En tant que Préfet de la Congrégation pour la Doctrine de la Foi, le Cardinal Ratzinger a publié un document controversé appelé “Dominus Iesus” qui a mis un terme aux idées de Rahner et Dupuis, en ce qu’il considérait l’unicité du Christ – et de l’Eglise Catholique – comme chemin vers le salut. D’Costa, qui admet avoir adopté une position plus «exclusiviste» dans ses écrits sur les questions interconfessionnelles, affirme qu’il est d’accord avec le point de vue de «Dominus Iesus», bien qu’il émette un certain nombre de réserves.
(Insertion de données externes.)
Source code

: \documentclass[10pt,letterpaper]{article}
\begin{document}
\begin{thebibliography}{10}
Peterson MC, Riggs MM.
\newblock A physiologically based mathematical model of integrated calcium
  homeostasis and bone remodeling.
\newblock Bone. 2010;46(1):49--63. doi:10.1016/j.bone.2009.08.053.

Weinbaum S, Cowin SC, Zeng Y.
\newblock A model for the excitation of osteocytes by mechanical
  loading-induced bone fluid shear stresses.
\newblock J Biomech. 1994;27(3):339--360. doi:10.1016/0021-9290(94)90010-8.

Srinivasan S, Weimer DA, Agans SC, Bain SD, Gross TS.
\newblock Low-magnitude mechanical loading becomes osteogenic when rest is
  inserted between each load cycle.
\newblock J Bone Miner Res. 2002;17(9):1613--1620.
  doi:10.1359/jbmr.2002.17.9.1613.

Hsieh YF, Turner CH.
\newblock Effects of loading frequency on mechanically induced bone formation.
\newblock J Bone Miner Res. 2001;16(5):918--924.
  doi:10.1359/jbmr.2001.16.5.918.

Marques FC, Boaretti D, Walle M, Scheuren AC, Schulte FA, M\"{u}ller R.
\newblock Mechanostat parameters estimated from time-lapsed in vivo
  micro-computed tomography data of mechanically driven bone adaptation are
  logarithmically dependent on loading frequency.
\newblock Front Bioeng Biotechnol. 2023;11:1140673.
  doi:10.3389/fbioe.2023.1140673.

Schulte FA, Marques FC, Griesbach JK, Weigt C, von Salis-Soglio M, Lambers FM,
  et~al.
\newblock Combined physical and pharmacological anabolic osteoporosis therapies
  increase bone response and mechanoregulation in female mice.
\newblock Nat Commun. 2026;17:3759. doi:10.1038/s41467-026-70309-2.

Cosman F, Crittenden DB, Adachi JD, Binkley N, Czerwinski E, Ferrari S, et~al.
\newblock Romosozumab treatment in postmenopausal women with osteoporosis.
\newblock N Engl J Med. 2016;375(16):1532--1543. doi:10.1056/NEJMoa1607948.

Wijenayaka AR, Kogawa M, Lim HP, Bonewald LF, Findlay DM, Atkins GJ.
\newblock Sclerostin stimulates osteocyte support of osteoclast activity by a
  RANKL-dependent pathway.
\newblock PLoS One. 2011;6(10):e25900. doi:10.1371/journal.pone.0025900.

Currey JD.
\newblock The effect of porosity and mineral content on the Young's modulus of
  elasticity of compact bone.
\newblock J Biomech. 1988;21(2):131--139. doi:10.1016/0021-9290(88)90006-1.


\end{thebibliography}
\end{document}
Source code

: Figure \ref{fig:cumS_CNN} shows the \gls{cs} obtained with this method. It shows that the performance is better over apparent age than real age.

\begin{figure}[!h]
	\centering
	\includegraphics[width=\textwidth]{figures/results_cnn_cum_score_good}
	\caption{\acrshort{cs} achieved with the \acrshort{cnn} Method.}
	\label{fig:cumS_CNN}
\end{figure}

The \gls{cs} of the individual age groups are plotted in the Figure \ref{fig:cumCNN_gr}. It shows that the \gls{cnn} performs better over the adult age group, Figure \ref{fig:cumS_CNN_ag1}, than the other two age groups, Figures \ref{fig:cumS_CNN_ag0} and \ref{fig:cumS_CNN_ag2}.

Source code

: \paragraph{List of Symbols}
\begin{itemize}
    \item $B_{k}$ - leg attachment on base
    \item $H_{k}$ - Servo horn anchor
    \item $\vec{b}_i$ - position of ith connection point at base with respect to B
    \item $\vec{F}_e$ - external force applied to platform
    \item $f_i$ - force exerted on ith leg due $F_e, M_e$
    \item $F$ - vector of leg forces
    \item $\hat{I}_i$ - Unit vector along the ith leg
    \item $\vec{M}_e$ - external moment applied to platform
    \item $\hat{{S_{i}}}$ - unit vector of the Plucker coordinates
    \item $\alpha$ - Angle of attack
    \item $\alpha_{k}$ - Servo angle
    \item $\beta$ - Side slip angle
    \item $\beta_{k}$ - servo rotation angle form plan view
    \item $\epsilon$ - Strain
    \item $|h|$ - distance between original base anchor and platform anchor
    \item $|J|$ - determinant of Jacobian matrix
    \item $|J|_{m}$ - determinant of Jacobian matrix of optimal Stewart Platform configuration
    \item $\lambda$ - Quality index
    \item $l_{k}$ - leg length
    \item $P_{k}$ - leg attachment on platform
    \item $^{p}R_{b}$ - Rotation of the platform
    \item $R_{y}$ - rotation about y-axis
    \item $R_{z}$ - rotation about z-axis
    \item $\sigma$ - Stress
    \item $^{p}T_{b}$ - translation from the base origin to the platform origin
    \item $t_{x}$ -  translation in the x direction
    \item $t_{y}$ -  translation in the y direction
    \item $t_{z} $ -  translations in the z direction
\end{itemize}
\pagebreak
“Il me semblait que le dialogue interreligieux allait trop facilement dans le sens de la réduction des différences et de la mise en avant des points communs”, a-t-il déclaré au sujet de sa propre réflexion. “Ce n’est pas que je veuille mettre l’accent sur les différences, mais pour élaborer un dialogue sérieux, il faut éviter de voir l’autre comme cela nous convient, mais plutôt essayer de reconnaître sa singularité et essayer de le comprendre tel qu’il est ».
“Le dialogue interconfessionnel, dans les années 60, était comme une grande publicité de Coca-Cola représentant des effusions joyeuses et chaleureuses entre des gens devant un coucher du soleil. C’est fantastique si c’est basé sur quelque chose de réel et durable, mais ce n’était pas le cas. ”
D’Costa loue le pape François qui a eu le courage de mettre les questions interreligieuses à l’ordre du jour de son agenda, notamment en aidant les réfugiés musulmans et en invitant les dirigeants juifs et musulmans de Terre Sainte au Vatican.
“Francis a le don de faire passer un message sans les mots, et sans discours théologique”, a déclaré le professeur D’Costa. “Et je pense que c’est ce dont l’Eglise a grand besoin après deux papes très intellectuels et très cultivés. Le charisme de François est une grande bénédiction. ”
Il a ajouté: “Là où il s’est déplacé, le dialogue a été relancé et il est très vivant. Il parvient à fédérer des personnes simples et pauvres qui sont souvent excluent d’un discours plus académique, parce que nous avons tendance à privilégier la réflexion plus dogmatique au sein de l’Eglise. Mais je pense que c’est un processus inévitable qui permet d’équilibrer et d’harmoniser la réflexion au sein de l’Eglise. ”
Le professeur D’Costa a toutefois souligné que ce rééquilibrage avait été initié par Benoît XVI. “Il était très mal à l’aise avec tout cette tendance doctrinale”, a-t-il expliqué. ” C’est lui qui le premier a commencé à privilégier l’action sociale, bien que pas de façon aussi charismatique que Francis.”